Your answer must be the records below repeated word for word, with no pictures in it.

— RECORDS PROVIDED —
----

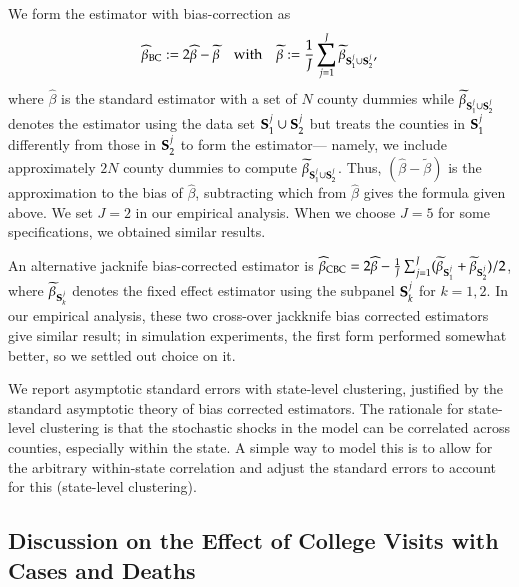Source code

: \documentclass[9pt,twoside,lineno]{pnas-new}
\theoremstyle{definition}
\begin{document}
 We form the estimator with bias-correction as
$$
\widehat \beta_{\rm BC}  :=  2 \widehat \beta -  \widetilde \beta\quad\text{with}\quad
 \widetilde \beta := \frac{1}{J}\sum_{j=1}^J\widetilde \beta_{{\bf S}^j_1\cup{\bf S}_2^j},
$$
where $\widehat \beta$ is the standard estimator with  a set of $N$ county dummies while $\widetilde \beta_{{\bf S}_1^j\cup{\bf S}_2^j}$ denotes the estimator using the data set  ${\bf S}^j_1\cup{\bf S}_2^j$ but treats the counties in  ${\bf S}^j_1$ differently from those in  ${\bf S}^j_2$ to form the estimator--- namely, we include approximately $2N$ county dummies to compute $\widetilde \beta_{{\bf S}^j_1\cup{\bf S}^j_2}$. Thus, $(\widehat \beta -  \widetilde \beta)$ is the approximation to the bias of $\widehat \beta$, subtracting which from $\widehat \beta$ gives the formula given above. 
We set $J=2$ in our empirical analysis. When we choose $J=5$ for some specifications, we  obtained similar results.
 
An alternative  jacknife bias-corrected estimator is $\widehat \beta_{\rm CBC}  =  2 \widehat \beta -  \frac{1}{J}\sum_{j=1}^J(\widetilde \beta_{{\bf S}_1^j}+\widetilde \beta_{{\bf S}_2^j})/2$, where $\widetilde \beta_{{\bf S}_k^j}$  denotes the fixed effect estimator using the subpanel  ${\bf S}_k^j$ for $k=1,2$. In our empirical analysis, these two cross-over jackknife bias corrected estimators give  similar result; in simulation experiments, the first form performed somewhat better, so we settled out choice on it.
  
  We report asymptotic standard errors with state-level clustering, justified by the standard asymptotic theory of bias corrected estimators. The rationale for state-level clustering is that the stochastic shocks in the model can be correlated across counties, especially within the state.  A simple way to model this is to allow for the arbitrary within-state correlation and adjust the standard errors to account for this (state-level clustering).   
   
   
\subsection*{Discussion on the Effect of College Visits with Cases and Deaths}
\end{document}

----

— SOLUTION FOR THIS PROBLEM —
Source code

: \documentclass[9pt,twoside,lineno]{pnas-new}
\theoremstyle{definition}
\begin{document}
 We form the estimator with bias-correction as
$$
\widehat \beta_{\rm BC}  :=  2 \widehat \beta -  \widetilde \beta\quad\text{with}\quad
 \widetilde \beta := \frac{1}{J}\sum_{j=1}^J\widetilde \beta_{{\bf S}^j_1\cup{\bf S}_2^j},
$$
where $\widehat \beta$ is the standard estimator with  a set of $N$ county dummies while $\widetilde \beta_{{\bf S}_1^j\cup{\bf S}_2^j}$ denotes the estimator using the data set  ${\bf S}^j_1\cup{\bf S}_2^j$ but treats the counties in  ${\bf S}^j_1$ differently from those in  ${\bf S}^j_2$ to form the estimator--- namely, we include approximately $2N$ county dummies to compute $\widetilde \beta_{{\bf S}^j_1\cup{\bf S}^j_2}$. Thus, $(\widehat \beta -  \widetilde \beta)$ is the approximation to the bias of $\widehat \beta$, subtracting which from $\widehat \beta$ gives the formula given above. 
We set $J=2$ in our empirical analysis. When we choose $J=5$ for some specifications, we  obtained similar results.
 
An alternative  jacknife bias-corrected estimator is $\widehat \beta_{\rm CBC}  =  2 \widehat \beta -  \frac{1}{J}\sum_{j=1}^J(\widetilde \beta_{{\bf S}_1^j}+\widetilde \beta_{{\bf S}_2^j})/2$, where $\widetilde \beta_{{\bf S}_k^j}$  denotes the fixed effect estimator using the subpanel  ${\bf S}_k^j$ for $k=1,2$. In our empirical analysis, these two cross-over jackknife bias corrected estimators give  similar result; in simulation experiments, the first form performed somewhat better, so we settled out choice on it.
  
  We report asymptotic standard errors with state-level clustering, justified by the standard asymptotic theory of bias corrected estimators. The rationale for state-level clustering is that the stochastic shocks in the model can be correlated across counties, especially within the state.  A simple way to model this is to allow for the arbitrary within-state correlation and adjust the standard errors to account for this (state-level clustering).   
   
   
\subsection*{Discussion on the Effect of College Visits with Cases and Deaths}
\end{document}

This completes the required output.